• TASK ITEM: Your copy should match the records below exactly, except for the pictures.

---- MATERIAL SHOWN

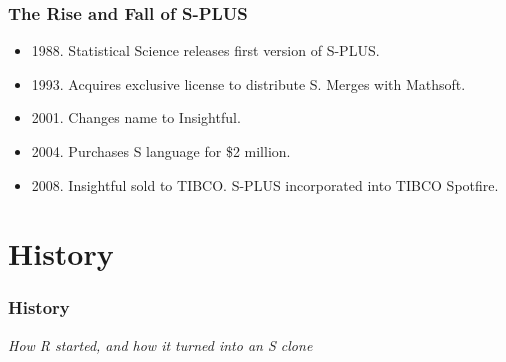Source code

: \documentclass[svgnames]{beamer}
\begin{document}
\begin{frame}
  \frametitle{The Rise and Fall of S-PLUS}
    
  \begin{itemize}
  \item 1988. Statistical Science releases first version of S-PLUS.
  \item 1993. Acquires exclusive license to distribute S. Merges with Mathsoft.
  \item 2001. Changes name to Insightful.
  \item 2004. Purchases S language for \$2 million.
  \item 2008. Insightful sold to TIBCO. S-PLUS incorporated into TIBCO Spotfire.
  \end{itemize}

\end{frame}

\section{History}

\begin{frame}
  \frametitle{History}

  \begin{center}
    {\em How R started, and how it turned into an S clone}
  \end{center}

\end{frame}
\end{document}
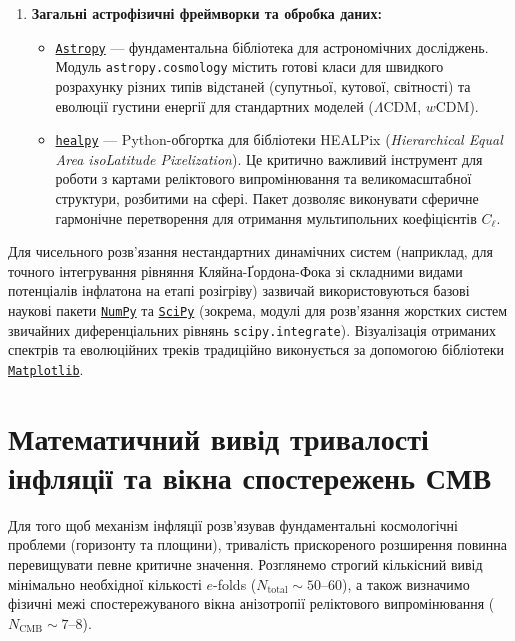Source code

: \documentclass[12pt, a4paper]{article}
\begin{document}
\begin{enumerate}[leftmargin=*]
    \item \textbf{Загальні астрофізичні фреймворки та обробка даних:}
    \begin{itemize}
        \item \href{https://www.astropy.org/}{\texttt{Astropy}} --- фундаментальна бібліотека для астрономічних досліджень. Модуль \texttt{astropy.cosmology} містить готові класи для швидкого розрахунку різних типів відстаней (супутньої, кутової, світності) та еволюції густини енергії для стандартних моделей ($\Lambda\text{CDM}$, $w\text{CDM}$).
        \item \href{https://healpy.readthedocs.io/}{\texttt{healpy}} --- Python-обгортка для бібліотеки HEALPix (\emph{Hierarchical Equal Area isoLatitude Pixelization}). Це критично важливий інструмент для роботи з картами реліктового випромінювання та великомасштабної структури, розбитими на сфері. Пакет дозволяє виконувати сферичне гармонічне перетворення для отримання мультипольних коефіцієнтів $C_\ell$.
    \end{itemize}
\end{enumerate}

Для чисельного розв'язання нестандартних динамічних систем (наприклад, для точного інтегрування рівняння Кляйна-Ґордона-Фока зі складними видами потенціалів інфлатона на етапі розігріву) зазвичай використовуються базові наукові пакети \href{https://numpy.org/}{\texttt{NumPy}} та \href{https://scipy.org/}{\texttt{SciPy}} (зокрема, модулі для розв'язання жорстких систем звичайних диференціальних рівнянь \texttt{scipy.integrate}). Візуалізація отриманих спектрів та еволюційних треків традиційно виконується за допомогою бібліотеки \href{https://matplotlib.org/}{\texttt{Matplotlib}}.

\appendix
\section{Математичний вивід тривалості інфляції та вікна спостережень СМВ}
\label{sec:appendix_efolds}

Для того щоб механізм інфляції розв'язував фундаментальні космологічні проблеми (горизонту та площини), тривалість прискореного розширення повинна перевищувати певне критичне значення. Розглянемо строгий кількісний вивід мінімально необхідної кількості $e$-folds ($N_{\mathrm{total}} \sim 50$--$60$), а також визначимо фізичні межі спостережуваного вікна анізотропії реліктового випромінювання ($N_{\mathrm{CMB}} \sim 7$--$8$).
\end{document}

--------

• WRITTEN REPLY:
Source code

: \documentclass[svgnames]{beamer}
\begin{document}
\begin{frame}
  \frametitle{The Rise and Fall of S-PLUS}
    
  \begin{itemize}
  \item 1988. Statistical Science releases first version of S-PLUS.
  \item 1993. Acquires exclusive license to distribute S. Merges with Mathsoft.
  \item 2001. Changes name to Insightful.
  \item 2004. Purchases S language for \$2 million.
  \item 2008. Insightful sold to TIBCO. S-PLUS incorporated into TIBCO Spotfire.
  \end{itemize}

\end{frame}

\section{History}

\begin{frame}
  \frametitle{History}

  \begin{center}
    {\em How R started, and how it turned into an S clone}
  \end{center}

\end{frame}
\end{document}
Source code

: \documentclass[12pt, a4paper]{article}
\begin{document}
\begin{enumerate}[leftmargin=*]
    \item \textbf{Загальні астрофізичні фреймворки та обробка даних:}
    \begin{itemize}
        \item \href{https://www.astropy.org/}{\texttt{Astropy}} --- фундаментальна бібліотека для астрономічних досліджень. Модуль \texttt{astropy.cosmology} містить готові класи для швидкого розрахунку різних типів відстаней (супутньої, кутової, світності) та еволюції густини енергії для стандартних моделей ($\Lambda\text{CDM}$, $w\text{CDM}$).
        \item \href{https://healpy.readthedocs.io/}{\texttt{healpy}} --- Python-обгортка для бібліотеки HEALPix (\emph{Hierarchical Equal Area isoLatitude Pixelization}). Це критично важливий інструмент для роботи з картами реліктового випромінювання та великомасштабної структури, розбитими на сфері. Пакет дозволяє виконувати сферичне гармонічне перетворення для отримання мультипольних коефіцієнтів $C_\ell$.
    \end{itemize}
\end{enumerate}

Для чисельного розв'язання нестандартних динамічних систем (наприклад, для точного інтегрування рівняння Кляйна-Ґордона-Фока зі складними видами потенціалів інфлатона на етапі розігріву) зазвичай використовуються базові наукові пакети \href{https://numpy.org/}{\texttt{NumPy}} та \href{https://scipy.org/}{\texttt{SciPy}} (зокрема, модулі для розв'язання жорстких систем звичайних диференціальних рівнянь \texttt{scipy.integrate}). Візуалізація отриманих спектрів та еволюційних треків традиційно виконується за допомогою бібліотеки \href{https://matplotlib.org/}{\texttt{Matplotlib}}.

\appendix
\section{Математичний вивід тривалості інфляції та вікна спостережень СМВ}
\label{sec:appendix_efolds}

Для того щоб механізм інфляції розв'язував фундаментальні космологічні проблеми (горизонту та площини), тривалість прискореного розширення повинна перевищувати певне критичне значення. Розглянемо строгий кількісний вивід мінімально необхідної кількості $e$-folds ($N_{\mathrm{total}} \sim 50$--$60$), а також визначимо фізичні межі спостережуваного вікна анізотропії реліктового випромінювання ($N_{\mathrm{CMB}} \sim 7$--$8$).
\end{document}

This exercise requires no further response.